Stored records

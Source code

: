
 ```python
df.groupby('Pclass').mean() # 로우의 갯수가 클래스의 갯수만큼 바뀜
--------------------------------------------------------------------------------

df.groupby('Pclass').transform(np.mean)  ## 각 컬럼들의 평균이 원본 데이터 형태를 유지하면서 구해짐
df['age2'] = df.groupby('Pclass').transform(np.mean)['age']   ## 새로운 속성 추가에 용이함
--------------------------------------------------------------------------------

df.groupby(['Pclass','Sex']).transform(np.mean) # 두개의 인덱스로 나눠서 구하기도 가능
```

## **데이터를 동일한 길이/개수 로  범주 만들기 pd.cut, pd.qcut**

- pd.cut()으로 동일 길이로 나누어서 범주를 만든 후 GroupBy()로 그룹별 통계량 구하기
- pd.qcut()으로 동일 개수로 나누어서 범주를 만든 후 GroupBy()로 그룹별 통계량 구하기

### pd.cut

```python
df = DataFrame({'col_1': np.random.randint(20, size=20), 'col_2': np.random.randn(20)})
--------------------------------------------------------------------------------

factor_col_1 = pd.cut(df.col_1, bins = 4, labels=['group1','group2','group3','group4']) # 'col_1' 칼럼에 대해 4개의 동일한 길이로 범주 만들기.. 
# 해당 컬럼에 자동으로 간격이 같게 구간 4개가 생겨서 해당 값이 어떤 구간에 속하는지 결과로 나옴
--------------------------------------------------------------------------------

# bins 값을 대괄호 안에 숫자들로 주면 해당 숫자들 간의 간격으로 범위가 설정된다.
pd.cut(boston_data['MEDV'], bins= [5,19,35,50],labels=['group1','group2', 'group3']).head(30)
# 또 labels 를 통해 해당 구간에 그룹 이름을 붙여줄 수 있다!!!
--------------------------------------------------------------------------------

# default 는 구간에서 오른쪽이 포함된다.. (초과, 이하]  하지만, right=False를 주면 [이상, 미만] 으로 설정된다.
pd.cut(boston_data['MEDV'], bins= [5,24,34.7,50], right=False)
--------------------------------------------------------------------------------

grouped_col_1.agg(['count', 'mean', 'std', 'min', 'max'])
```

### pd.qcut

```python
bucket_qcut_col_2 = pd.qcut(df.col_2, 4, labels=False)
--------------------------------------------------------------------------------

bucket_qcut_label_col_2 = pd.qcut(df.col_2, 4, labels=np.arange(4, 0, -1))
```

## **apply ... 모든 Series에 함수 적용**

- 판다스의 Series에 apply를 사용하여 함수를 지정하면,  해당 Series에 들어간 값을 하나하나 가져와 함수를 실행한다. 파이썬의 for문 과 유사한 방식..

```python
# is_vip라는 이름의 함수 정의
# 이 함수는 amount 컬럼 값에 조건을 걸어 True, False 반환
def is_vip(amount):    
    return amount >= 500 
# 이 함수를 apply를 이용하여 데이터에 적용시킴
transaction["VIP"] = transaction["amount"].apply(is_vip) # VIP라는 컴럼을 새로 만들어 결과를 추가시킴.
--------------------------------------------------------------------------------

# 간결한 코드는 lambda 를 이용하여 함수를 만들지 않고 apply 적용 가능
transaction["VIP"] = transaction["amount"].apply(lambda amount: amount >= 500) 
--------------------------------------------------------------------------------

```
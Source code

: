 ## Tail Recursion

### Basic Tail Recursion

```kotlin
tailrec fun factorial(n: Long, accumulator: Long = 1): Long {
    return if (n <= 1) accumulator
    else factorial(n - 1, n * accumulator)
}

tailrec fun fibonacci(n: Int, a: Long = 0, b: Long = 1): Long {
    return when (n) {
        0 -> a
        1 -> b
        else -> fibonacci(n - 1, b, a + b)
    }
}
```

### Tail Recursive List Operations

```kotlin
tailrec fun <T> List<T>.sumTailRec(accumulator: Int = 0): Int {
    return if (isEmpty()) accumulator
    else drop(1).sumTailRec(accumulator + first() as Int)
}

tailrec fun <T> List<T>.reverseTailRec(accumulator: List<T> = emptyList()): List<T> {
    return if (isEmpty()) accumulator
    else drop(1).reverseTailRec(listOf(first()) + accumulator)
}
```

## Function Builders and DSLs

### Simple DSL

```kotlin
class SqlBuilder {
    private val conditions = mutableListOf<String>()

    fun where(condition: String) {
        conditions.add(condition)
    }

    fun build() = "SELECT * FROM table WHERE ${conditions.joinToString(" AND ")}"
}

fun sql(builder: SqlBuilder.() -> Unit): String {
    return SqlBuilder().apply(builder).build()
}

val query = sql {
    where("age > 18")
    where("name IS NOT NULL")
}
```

Work required – Among the lines above, please find those with "qcut" and copy them.

Written response –
## **데이터를 동일한 길이/개수 로  범주 만들기 pd.cut, pd.qcut**
- pd.qcut()으로 동일 개수로 나누어서 범주를 만든 후 GroupBy()로 그룹별 통계량 구하기
### pd.qcut
bucket_qcut_col_2 = pd.qcut(df.col_2, 4, labels=False)
bucket_qcut_label_col_2 = pd.qcut(df.col_2, 4, labels=np.arange(4, 0, -1))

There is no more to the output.